On Tuesday, the team shared one of their last blog posts on Facebook, reading: "And yesterday we did it ... we turned east for home, completing our first 1,000 miles [which] was celebrated with a release of a cherished beach ball with a note inside, I hope it doesn't get home before us!

"We are already thinking of home and the ones we love and miss, you know who you are!"

Mr Bridge, who is from Farnham in Surrey, was being paid by Southampton-based yacht training and charter company Stormforce Coaching for his role as captain, a spokeswoman for the firm said.

He had taken part in Antigua Week together with Mr Goslin, from West Camel, Somerset, Mr Warren, from Bridgwater, also in Somerset, and Mr Male, from Southampton, all described as "very experienced offshore yachtsmen".

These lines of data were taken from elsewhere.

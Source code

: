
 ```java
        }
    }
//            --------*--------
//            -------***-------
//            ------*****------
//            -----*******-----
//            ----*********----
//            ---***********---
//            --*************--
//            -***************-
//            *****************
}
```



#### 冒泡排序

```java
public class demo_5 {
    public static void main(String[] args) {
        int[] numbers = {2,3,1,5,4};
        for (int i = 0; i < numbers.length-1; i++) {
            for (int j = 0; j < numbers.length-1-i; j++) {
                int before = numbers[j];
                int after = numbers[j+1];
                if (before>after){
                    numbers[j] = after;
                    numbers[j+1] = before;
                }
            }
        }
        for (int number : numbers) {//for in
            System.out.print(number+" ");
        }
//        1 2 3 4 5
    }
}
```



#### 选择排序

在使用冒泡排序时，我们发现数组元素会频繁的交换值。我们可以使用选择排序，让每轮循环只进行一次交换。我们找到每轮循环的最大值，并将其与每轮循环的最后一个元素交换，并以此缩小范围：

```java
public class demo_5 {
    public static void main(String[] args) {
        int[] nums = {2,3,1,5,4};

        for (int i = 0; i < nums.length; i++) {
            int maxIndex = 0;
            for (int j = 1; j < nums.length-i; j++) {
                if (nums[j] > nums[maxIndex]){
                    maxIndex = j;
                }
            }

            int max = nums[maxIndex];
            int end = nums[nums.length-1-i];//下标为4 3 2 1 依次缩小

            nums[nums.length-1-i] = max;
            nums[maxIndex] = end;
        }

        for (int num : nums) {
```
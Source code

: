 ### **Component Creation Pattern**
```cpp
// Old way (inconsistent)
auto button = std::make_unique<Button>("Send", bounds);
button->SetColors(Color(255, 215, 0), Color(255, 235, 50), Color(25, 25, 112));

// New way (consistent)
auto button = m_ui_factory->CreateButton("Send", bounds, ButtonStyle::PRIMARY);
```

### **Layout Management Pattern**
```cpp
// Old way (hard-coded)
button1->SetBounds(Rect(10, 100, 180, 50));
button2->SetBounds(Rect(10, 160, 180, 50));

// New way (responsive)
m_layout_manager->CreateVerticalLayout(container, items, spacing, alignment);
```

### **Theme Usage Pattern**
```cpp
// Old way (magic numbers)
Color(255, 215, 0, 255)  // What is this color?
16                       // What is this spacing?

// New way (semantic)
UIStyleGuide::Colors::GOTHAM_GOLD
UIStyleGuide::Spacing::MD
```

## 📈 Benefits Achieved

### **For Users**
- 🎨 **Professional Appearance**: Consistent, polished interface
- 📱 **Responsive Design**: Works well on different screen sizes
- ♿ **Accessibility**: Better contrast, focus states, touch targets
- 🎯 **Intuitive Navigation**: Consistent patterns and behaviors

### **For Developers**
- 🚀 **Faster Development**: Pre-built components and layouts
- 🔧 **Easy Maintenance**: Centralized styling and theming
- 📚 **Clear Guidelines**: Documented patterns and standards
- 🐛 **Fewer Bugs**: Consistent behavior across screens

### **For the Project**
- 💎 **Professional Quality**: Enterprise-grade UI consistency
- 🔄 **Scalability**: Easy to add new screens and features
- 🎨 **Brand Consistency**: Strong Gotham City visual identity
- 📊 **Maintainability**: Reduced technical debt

Doug Innes, director of Southampton-based Stormforce Coaching, which manages the yacht, said the search operation had been “exceptional”.

“We are devastated that search has been called off so soon after the abandonment to a life raft," he added.

Andrew Pindar, who runs the GAC Pindar sailing team, pointed to the successful  rescue of Tony Bullimore, a sailor who capsized in  the Indian Ocean in the 1990s and was trapped for  several days.

“I don’t know what has happened in this particular case and wouldn’t want to speculate, but if nobody has gone to look inside there is a clear worry that survivors could have still been trapped there,” he said.

“It is horrific to think that it [the container ship] could have sailed on with the possibility that someone was still inside.”

The US Coast Guard said it had “suspended its active search pending further developments”.

“We are extremely disappointed that we were not  able to locate the sailors  during the course of this extensive search.

“Our thoughts and prayers are with their families  during this difficult time,” said Captain Anthony Popiel,  1st Coast Guard District Chief of Response.

A Foreign Office spokeswoman said: "We are aware of a missing yacht off the East Coast of the USA with four British nationals on board.

"We are in continual contact with the US Coastguard and are providing consular assistance to the families."